Wells to 42West: “I’m determined to attend your Waldorf Astoria Greenberg junket despite the blizzardtopia outside, but I’m just checking to see if you guys are having second thoughts. Damn the torpedos?” 42West to Wells: “The junket is on!”
Which means I need to be at the Waldorf by 9:00 am or so. I have no rubber boots, but don’t get me wrong — I love a good blizzard. But all the material I was meaning to post yesterday afternoon (but didn’t due to that horrendous video upload problem) is delayed until early this afternoon.
In a Huffington Post-ed AP interview, Mo’Nique is asked about “a lot of talk about you not showing up early on to promote Precious because you were worried about money.” And she replies as follows:
“Well, when they say Mo’Nique was worried about money, I wasn’t worried about money. Mo’Nique has a talk show that comes on five nights a week and she tapes six times a week for that talk show. And yes, when I leave my home, I leave my home and get paid to leave my home, so I wasn’t worried about money. They simply said, ‘You know, well Mo’Nique we can’t pay you to do that.’ [And] we said, ‘OK, baby. Well, then, that’s not something we can do.’ Because, when I leave out, why ever would I go do something for free when I can go and do something and bring money back home to my family?”
I’ve been totally jammed on video upload issues. I’m getting instant error messages when I try to upload on both YouTube and Vimeo. The response from the online help staff, of course, has been less than instantaneous. It’s been pure throbbing hell for the last three hours or so, and nothing posted the whole time. Now I’m down to calling freelance whiz kids for assistance. Delightful.
During a 2.18 conversation with Oscar telecast co-producer Adam Shankman, Fresh Air‘s Terry Gross was informed that the original request for a host was Sasha Baron-Cohen, but this was shot down by the Academy elders. “Too much of a wild card,” Shankman explained.
Let me explain what the Hurt Locker-related, Nicolas Chartier wildcat e-mail non-story is all about…okay? A certain party saw a chance to somehow hurt The Hurt Locker‘s chances of taking the Best Picture Oscar, and thought that creating a little hoo-hah out of a relatively minor e-mail blunder might help in that regard.
In short it’s a typical “do whatever you can to take down or damage the front-runner” maneuver — no more than that. Except it’s a non-starter.

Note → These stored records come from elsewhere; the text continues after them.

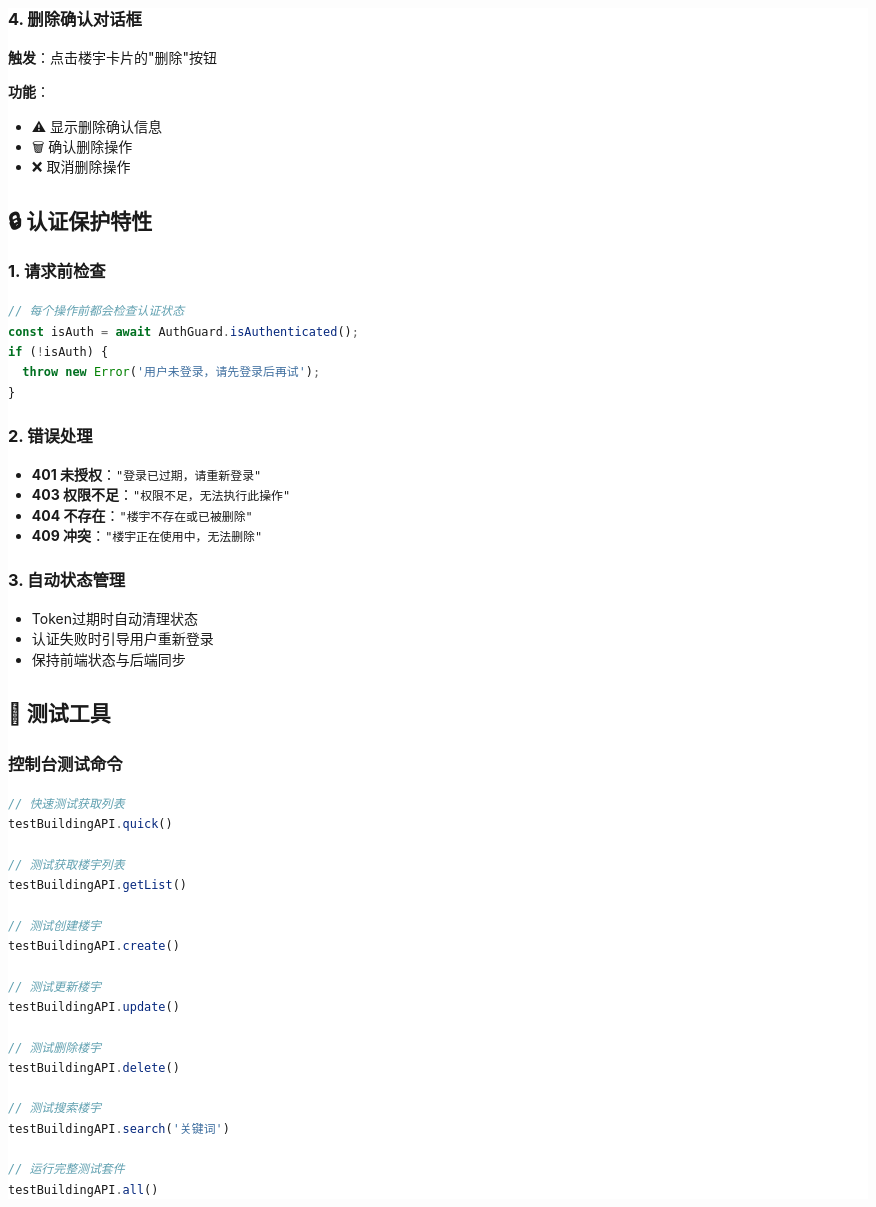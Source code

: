 ### 4. 删除确认对话框
**触发**：点击楼宇卡片的"删除"按钮

**功能**：
- ⚠️ 显示删除确认信息
- 🗑️ 确认删除操作
- ❌ 取消删除操作

## 🔒 认证保护特性

### 1. 请求前检查
```typescript
// 每个操作前都会检查认证状态
const isAuth = await AuthGuard.isAuthenticated();
if (!isAuth) {
  throw new Error('用户未登录，请先登录后再试');
}
```

### 2. 错误处理
- **401 未授权**：`"登录已过期，请重新登录"`
- **403 权限不足**：`"权限不足，无法执行此操作"`
- **404 不存在**：`"楼宇不存在或已被删除"`
- **409 冲突**：`"楼宇正在使用中，无法删除"`

### 3. 自动状态管理
- Token过期时自动清理状态
- 认证失败时引导用户重新登录
- 保持前端状态与后端同步

## 🧪 测试工具

### 控制台测试命令
```javascript
// 快速测试获取列表
testBuildingAPI.quick()

// 测试获取楼宇列表
testBuildingAPI.getList()

// 测试创建楼宇
testBuildingAPI.create()

// 测试更新楼宇
testBuildingAPI.update()

// 测试删除楼宇
testBuildingAPI.delete()

// 测试搜索楼宇
testBuildingAPI.search('关键词')

// 运行完整测试套件
testBuildingAPI.all()
```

On 2.19 (i.e., last Friday), one solitary guy with politically clueless instincts sent out an e-mail to friends and colleagues in the Academy urging them to give their Best Picture vote to The Hurt Locker. His appeal basically invoked the old David-vs.-Goliath scenario — i.e,., The Hurt Locker is a little movie going up against the big swaggering Avatar, etc.
According to Pete Hammond‘s 2.23 column, Chartier wrote that “we need independent movies to win like the movies you and I do, so if you believe The Hurt Locker is the best movie of 2010, help us!
“I’m sure you know plenty of people you’ve worked with who are academy members whethere a publicist, a writer, a sound engineer, please take 5 minutes and contact them. Please call one or two persons, everything will help! — best regards, Nicolas Chartier, Voltage Pictures.”
“Whethere”? Sloppy run-on sentences? A comma instead of a period after “engineer”? Followed by a sentence beginning with the word “please” that requires “please” to be capitalized?
Chartier is a French-born foreign sales guy with, I’m told, one of those colorful personalities that foreign-sales guys are sometimes known to have. He didn’t know the rules of the Academy game when he sent the e-mail, and no doubt presumed he was doing a good thing for the Hurt Locker team when he sent the e-mail. And Clarence Thomas thought he was being seductive when he mentioned the sight of pubic hair on a Coca-Cola can.
To my knowledge the Academy hasn’t made it specifically clear to all the nominees that they have to observe certain rules and decorum, nor have they told Oscar-campaign publicists to point out these rules to their clients. Shouldn’t they have?
Last night The Wrap‘s Steve Pond reported that the Academy has “confirmed that the e-mail violated an AMPAS campaign guideline stating that ‘ads, mailings, websites or other forms of content’ that ‘cast…negative or disparaging light on a competing achievement are not permitted.'”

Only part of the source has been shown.